=== Section Start ===

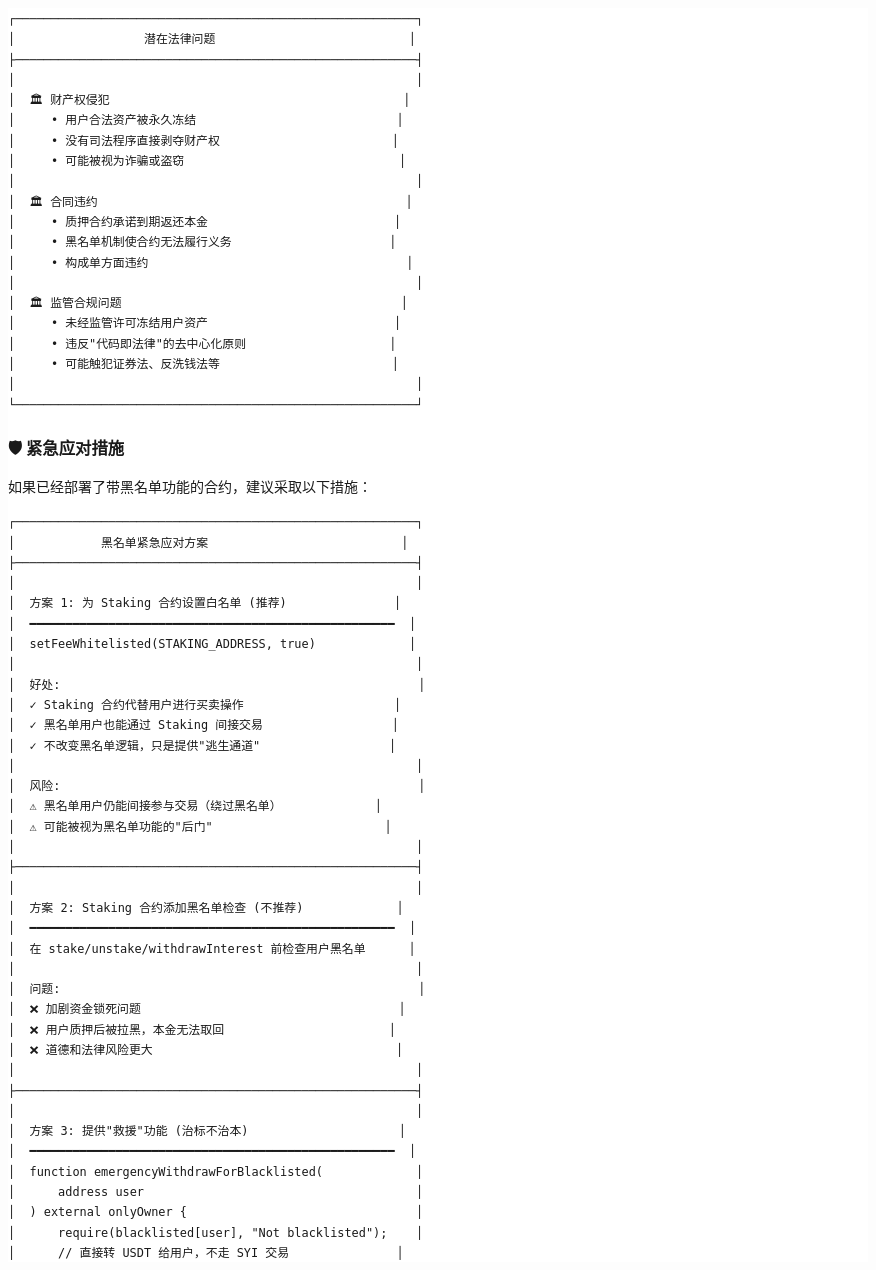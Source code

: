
 ```
┌────────────────────────────────────────────────────────┐
│                  潜在法律问题                           │
├────────────────────────────────────────────────────────┤
│                                                        │
│  🏛️ 财产权侵犯                                         │
│     • 用户合法资产被永久冻结                            │
│     • 没有司法程序直接剥夺财产权                        │
│     • 可能被视为诈骗或盗窃                              │
│                                                        │
│  🏛️ 合同违约                                           │
│     • 质押合约承诺到期返还本金                          │
│     • 黑名单机制使合约无法履行义务                      │
│     • 构成单方面违约                                    │
│                                                        │
│  🏛️ 监管合规问题                                       │
│     • 未经监管许可冻结用户资产                          │
│     • 违反"代码即法律"的去中心化原则                    │
│     • 可能触犯证券法、反洗钱法等                        │
│                                                        │
└────────────────────────────────────────────────────────┘
```

### 🛡️ 紧急应对措施

如果已经部署了带黑名单功能的合约，建议采取以下措施：

```
┌────────────────────────────────────────────────────────┐
│            黑名单紧急应对方案                           │
├────────────────────────────────────────────────────────┤
│                                                        │
│  方案 1: 为 Staking 合约设置白名单 (推荐)               │
│  ━━━━━━━━━━━━━━━━━━━━━━━━━━━━━━━━━━━━━━━━━━━━━━━━━━━  │
│  setFeeWhitelisted(STAKING_ADDRESS, true)             │
│                                                        │
│  好处:                                                  │
│  ✓ Staking 合约代替用户进行买卖操作                     │
│  ✓ 黑名单用户也能通过 Staking 间接交易                  │
│  ✓ 不改变黑名单逻辑，只是提供"逃生通道"                  │
│                                                        │
│  风险:                                                  │
│  ⚠️ 黑名单用户仍能间接参与交易（绕过黑名单）             │
│  ⚠️ 可能被视为黑名单功能的"后门"                        │
│                                                        │
├────────────────────────────────────────────────────────┤
│                                                        │
│  方案 2: Staking 合约添加黑名单检查 (不推荐)             │
│  ━━━━━━━━━━━━━━━━━━━━━━━━━━━━━━━━━━━━━━━━━━━━━━━━━━━  │
│  在 stake/unstake/withdrawInterest 前检查用户黑名单      │
│                                                        │
│  问题:                                                  │
│  ❌ 加剧资金锁死问题                                    │
│  ❌ 用户质押后被拉黑，本金无法取回                       │
│  ❌ 道德和法律风险更大                                  │
│                                                        │
├────────────────────────────────────────────────────────┤
│                                                        │
│  方案 3: 提供"救援"功能 (治标不治本)                     │
│  ━━━━━━━━━━━━━━━━━━━━━━━━━━━━━━━━━━━━━━━━━━━━━━━━━━━  │
│  function emergencyWithdrawForBlacklisted(             │
│      address user                                      │
│  ) external onlyOwner {                                │
│      require(blacklisted[user], "Not blacklisted");    │
│      // 直接转 USDT 给用户，不走 SYI 交易               │
```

=== Section End ===

Work to be completed: The expected answer is a copy of every line in the entries that holds the word "user".

Output below:
│      address user                                      │
│      require(blacklisted[user], "Not blacklisted");    │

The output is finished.